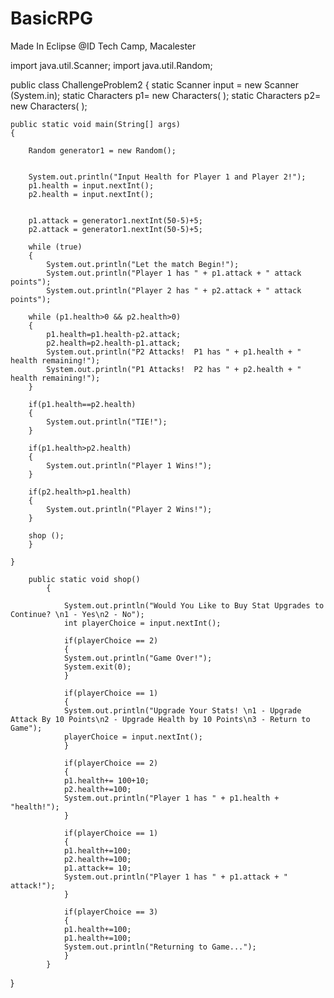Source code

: # BasicRPG
Made In Eclipse
@ID Tech Camp, Macalester

import java.util.Scanner;
import java.util.Random;

public class ChallengeProblem2 
{
	static Scanner input = new Scanner (System.in);
	static Characters p1= new Characters( );
	static Characters p2= new Characters( );
	
	public static void main(String[] args) 
	{	
		
		Random generator1 = new Random();

		
		System.out.println("Input Health for Player 1 and Player 2!");		
		p1.health = input.nextInt();
		p2.health = input.nextInt();
		
		
		p1.attack = generator1.nextInt(50-5)+5;
		p2.attack = generator1.nextInt(50-5)+5;
	 
		while (true)
		{
			System.out.println("Let the match Begin!");
			System.out.println("Player 1 has " + p1.attack + " attack points");
			System.out.println("Player 2 has " + p2.attack + " attack points");
		
		while (p1.health>0 && p2.health>0)
		{
			p1.health=p1.health-p2.attack;
			p2.health=p2.health-p1.attack;
			System.out.println("P2 Attacks!  P1 has " + p1.health + " health remaining!");
			System.out.println("P1 Attacks!  P2 has " + p2.health + " health remaining!"); 
		}
		
		if(p1.health==p2.health)
		{
			System.out.println("TIE!");
		}
		
		if(p1.health>p2.health)
		{
			System.out.println("Player 1 Wins!");
		}
		
		if(p2.health>p1.health)
		{
			System.out.println("Player 2 Wins!");
		}
		
		shop ();
		}
		
	}
		
		public static void shop() 
			{
				
				System.out.println("Would You Like to Buy Stat Upgrades to Continue? \n1 - Yes\n2 - No");
				int playerChoice = input.nextInt();
				
				if(playerChoice == 2)
				{
				System.out.println("Game Over!");
				System.exit(0);
				}
					
				if(playerChoice == 1)
				{
				System.out.println("Upgrade Your Stats! \n1 - Upgrade Attack By 10 Points\n2 - Upgrade Health by 10 Points\n3 - Return to Game");
				playerChoice = input.nextInt();
				}
				
				if(playerChoice == 2)
				{
				p1.health+= 100+10;
				p2.health+=100;
				System.out.println("Player 1 has " + p1.health + "health!");
				}
				
				if(playerChoice == 1)
				{
				p1.health+=100;
				p2.health+=100;
				p1.attack+= 10;
				System.out.println("Player 1 has " + p1.attack + " attack!");
				}
				
				if(playerChoice == 3)
				{
				p1.health+=100;
				p1.health+=100;
				System.out.println("Returning to Game...");
				}
			}
		
}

DIRECTIONS FOR THIS TASK: The data must come back word for word, with every picture removed.

WRITTEN ANSWER:
Source code

: # BasicRPG
Made In Eclipse
@ID Tech Camp, Macalester

import java.util.Scanner;
import java.util.Random;

public class ChallengeProblem2 
{
	static Scanner input = new Scanner (System.in);
	static Characters p1= new Characters( );
	static Characters p2= new Characters( );
	
	public static void main(String[] args) 
	{	
		
		Random generator1 = new Random();

		
		System.out.println("Input Health for Player 1 and Player 2!");		
		p1.health = input.nextInt();
		p2.health = input.nextInt();
		
		
		p1.attack = generator1.nextInt(50-5)+5;
		p2.attack = generator1.nextInt(50-5)+5;
	 
		while (true)
		{
			System.out.println("Let the match Begin!");
			System.out.println("Player 1 has " + p1.attack + " attack points");
			System.out.println("Player 2 has " + p2.attack + " attack points");
		
		while (p1.health>0 && p2.health>0)
		{
			p1.health=p1.health-p2.attack;
			p2.health=p2.health-p1.attack;
			System.out.println("P2 Attacks!  P1 has " + p1.health + " health remaining!");
			System.out.println("P1 Attacks!  P2 has " + p2.health + " health remaining!"); 
		}
		
		if(p1.health==p2.health)
		{
			System.out.println("TIE!");
		}
		
		if(p1.health>p2.health)
		{
			System.out.println("Player 1 Wins!");
		}
		
		if(p2.health>p1.health)
		{
			System.out.println("Player 2 Wins!");
		}
		
		shop ();
		}
		
	}
		
		public static void shop() 
			{
				
				System.out.println("Would You Like to Buy Stat Upgrades to Continue? \n1 - Yes\n2 - No");
				int playerChoice = input.nextInt();
				
				if(playerChoice == 2)
				{
				System.out.println("Game Over!");
				System.exit(0);
				}
					
				if(playerChoice == 1)
				{
				System.out.println("Upgrade Your Stats! \n1 - Upgrade Attack By 10 Points\n2 - Upgrade Health by 10 Points\n3 - Return to Game");
				playerChoice = input.nextInt();
				}
				
				if(playerChoice == 2)
				{
				p1.health+= 100+10;
				p2.health+=100;
				System.out.println("Player 1 has " + p1.health + "health!");
				}
				
				if(playerChoice == 1)
				{
				p1.health+=100;
				p2.health+=100;
				p1.attack+= 10;
				System.out.println("Player 1 has " + p1.attack + " attack!");
				}
				
				if(playerChoice == 3)
				{
				p1.health+=100;
				p1.health+=100;
				System.out.println("Returning to Game...");
				}
			}
		
}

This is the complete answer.